== Record excerpts ==

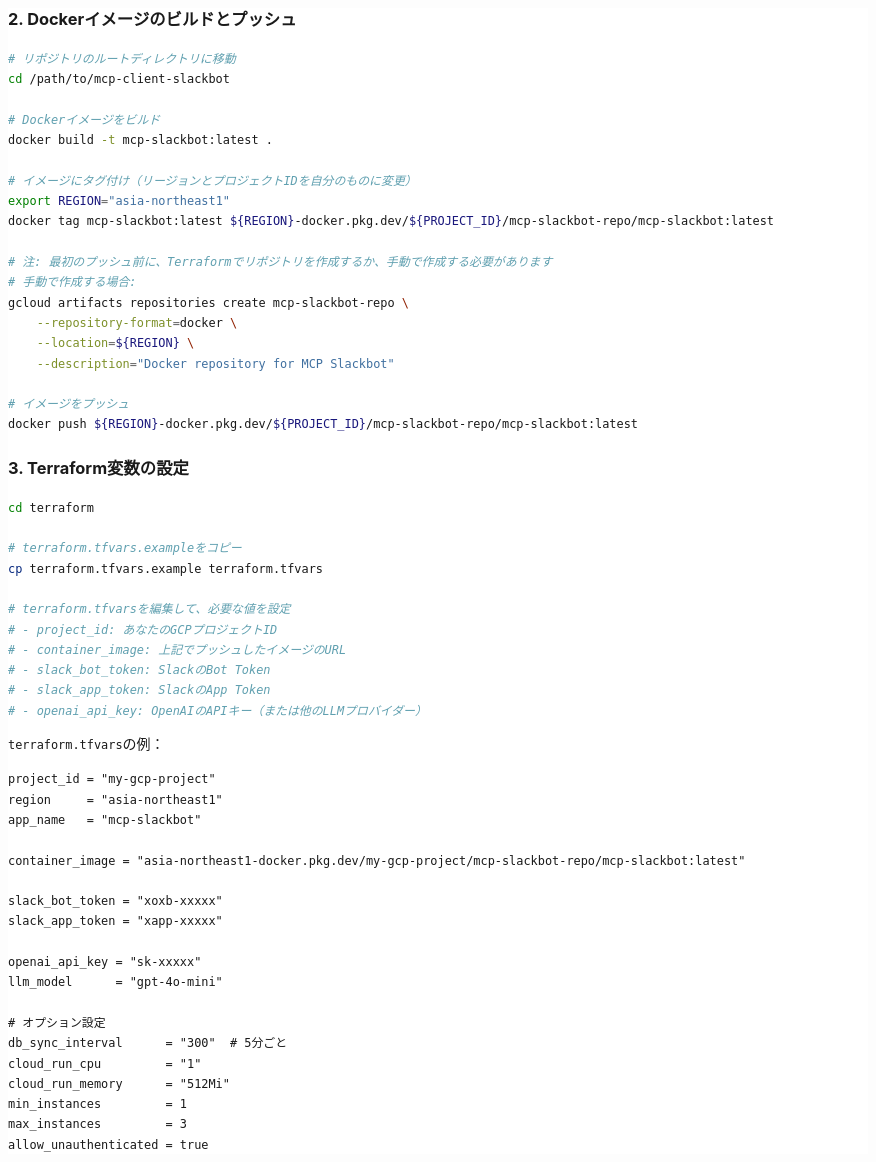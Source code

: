 ### 2. Dockerイメージのビルドとプッシュ

```bash
# リポジトリのルートディレクトリに移動
cd /path/to/mcp-client-slackbot

# Dockerイメージをビルド
docker build -t mcp-slackbot:latest .

# イメージにタグ付け（リージョンとプロジェクトIDを自分のものに変更）
export REGION="asia-northeast1"
docker tag mcp-slackbot:latest ${REGION}-docker.pkg.dev/${PROJECT_ID}/mcp-slackbot-repo/mcp-slackbot:latest

# 注: 最初のプッシュ前に、Terraformでリポジトリを作成するか、手動で作成する必要があります
# 手動で作成する場合:
gcloud artifacts repositories create mcp-slackbot-repo \
    --repository-format=docker \
    --location=${REGION} \
    --description="Docker repository for MCP Slackbot"

# イメージをプッシュ
docker push ${REGION}-docker.pkg.dev/${PROJECT_ID}/mcp-slackbot-repo/mcp-slackbot:latest
```

### 3. Terraform変数の設定

```bash
cd terraform

# terraform.tfvars.exampleをコピー
cp terraform.tfvars.example terraform.tfvars

# terraform.tfvarsを編集して、必要な値を設定
# - project_id: あなたのGCPプロジェクトID
# - container_image: 上記でプッシュしたイメージのURL
# - slack_bot_token: SlackのBot Token
# - slack_app_token: SlackのApp Token
# - openai_api_key: OpenAIのAPIキー（または他のLLMプロバイダー）
```

`terraform.tfvars`の例：

```hcl
project_id = "my-gcp-project"
region     = "asia-northeast1"
app_name   = "mcp-slackbot"

container_image = "asia-northeast1-docker.pkg.dev/my-gcp-project/mcp-slackbot-repo/mcp-slackbot:latest"

slack_bot_token = "xoxb-xxxxx"
slack_app_token = "xapp-xxxxx"

openai_api_key = "sk-xxxxx"
llm_model      = "gpt-4o-mini"

# オプション設定
db_sync_interval      = "300"  # 5分ごと
cloud_run_cpu         = "1"
cloud_run_memory      = "512Mi"
min_instances         = 1
max_instances         = 3
allow_unauthenticated = true
```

== Problem ==
The records above are to be restated word for word, excluding all pictures.

== Task result ==
Source code

: ### 2. Dockerイメージのビルドとプッシュ

```bash
# リポジトリのルートディレクトリに移動
cd /path/to/mcp-client-slackbot

# Dockerイメージをビルド
docker build -t mcp-slackbot:latest .

# イメージにタグ付け（リージョンとプロジェクトIDを自分のものに変更）
export REGION="asia-northeast1"
docker tag mcp-slackbot:latest ${REGION}-docker.pkg.dev/${PROJECT_ID}/mcp-slackbot-repo/mcp-slackbot:latest

# 注: 最初のプッシュ前に、Terraformでリポジトリを作成するか、手動で作成する必要があります
# 手動で作成する場合:
gcloud artifacts repositories create mcp-slackbot-repo \
    --repository-format=docker \
    --location=${REGION} \
    --description="Docker repository for MCP Slackbot"

# イメージをプッシュ
docker push ${REGION}-docker.pkg.dev/${PROJECT_ID}/mcp-slackbot-repo/mcp-slackbot:latest
```

### 3. Terraform変数の設定

```bash
cd terraform

# terraform.tfvars.exampleをコピー
cp terraform.tfvars.example terraform.tfvars

# terraform.tfvarsを編集して、必要な値を設定
# - project_id: あなたのGCPプロジェクトID
# - container_image: 上記でプッシュしたイメージのURL
# - slack_bot_token: SlackのBot Token
# - slack_app_token: SlackのApp Token
# - openai_api_key: OpenAIのAPIキー（または他のLLMプロバイダー）
```

`terraform.tfvars`の例：

```hcl
project_id = "my-gcp-project"
region     = "asia-northeast1"
app_name   = "mcp-slackbot"

container_image = "asia-northeast1-docker.pkg.dev/my-gcp-project/mcp-slackbot-repo/mcp-slackbot:latest"

slack_bot_token = "xoxb-xxxxx"
slack_app_token = "xapp-xxxxx"

openai_api_key = "sk-xxxxx"
llm_model      = "gpt-4o-mini"

# オプション設定
db_sync_interval      = "300"  # 5分ごと
cloud_run_cpu         = "1"
cloud_run_memory      = "512Mi"
min_instances         = 1
max_instances         = 3
allow_unauthenticated = true
```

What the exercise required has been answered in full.